§ **WHAT YOU ARE ASKED TO DO**: From the entries below, copy every line holding the word "chat".

§ **RECORDS TO PROCESS**:
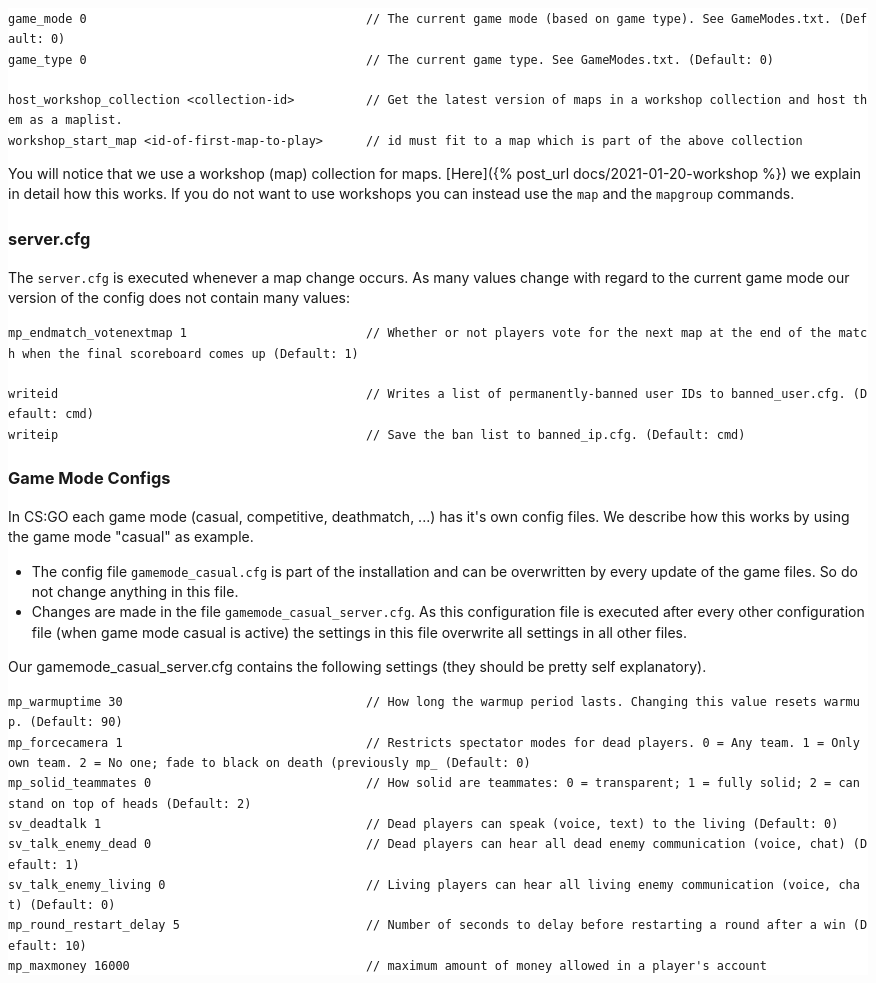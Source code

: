     game_mode 0                                       // The current game mode (based on game type). See GameModes.txt. (Default: 0)
    game_type 0                                       // The current game type. See GameModes.txt. (Default: 0)

    host_workshop_collection <collection-id>          // Get the latest version of maps in a workshop collection and host them as a maplist.
    workshop_start_map <id-of-first-map-to-play>      // id must fit to a map which is part of the above collection

You will notice that we use a workshop (map) collection for maps. [Here]({% post_url docs/2021-01-20-workshop %}) we explain in detail how this works. If you do not want to use workshops you can instead use the `map` and the `mapgroup` commands.

### server.cfg ###

The `server.cfg` is executed whenever a map change occurs. As many values change with regard to the current game mode our version of the config does not contain many values:

    mp_endmatch_votenextmap 1                         // Whether or not players vote for the next map at the end of the match when the final scoreboard comes up (Default: 1)

    writeid                                           // Writes a list of permanently-banned user IDs to banned_user.cfg. (Default: cmd)
    writeip                                           // Save the ban list to banned_ip.cfg. (Default: cmd)


### Game Mode Configs ###

In CS:GO each game mode (casual, competitive, deathmatch, ...) has it's own config files. We describe how this works by using the game mode "casual" as example.

* The config file `gamemode_casual.cfg` is part of the installation and can be overwritten by every update of the game files. So do not change anything in this file.
* Changes are made in the file  `gamemode_casual_server.cfg`. As this configuration file is executed after every other configuration file (when game mode casual is active) the settings in this file overwrite all settings in all other files.


 Our gamemode_casual_server.cfg contains the following settings (they should be pretty self explanatory).

    mp_warmuptime 30                                  // How long the warmup period lasts. Changing this value resets warmup. (Default: 90)
    mp_forcecamera 1                                  // Restricts spectator modes for dead players. 0 = Any team. 1 = Only own team. 2 = No one; fade to black on death (previously mp_ (Default: 0)
    mp_solid_teammates 0                              // How solid are teammates: 0 = transparent; 1 = fully solid; 2 = can stand on top of heads (Default: 2)
    sv_deadtalk 1                                     // Dead players can speak (voice, text) to the living (Default: 0)
    sv_talk_enemy_dead 0                              // Dead players can hear all dead enemy communication (voice, chat) (Default: 1)
    sv_talk_enemy_living 0                            // Living players can hear all living enemy communication (voice, chat) (Default: 0)
    mp_round_restart_delay 5                          // Number of seconds to delay before restarting a round after a win (Default: 10)
    mp_maxmoney 16000                                 // maximum amount of money allowed in a player's account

§ **EXPECTED ANSWER**:
    sv_talk_enemy_dead 0                              // Dead players can hear all dead enemy communication (voice, chat) (Default: 1)
    sv_talk_enemy_living 0                            // Living players can hear all living enemy communication (voice, chat) (Default: 0)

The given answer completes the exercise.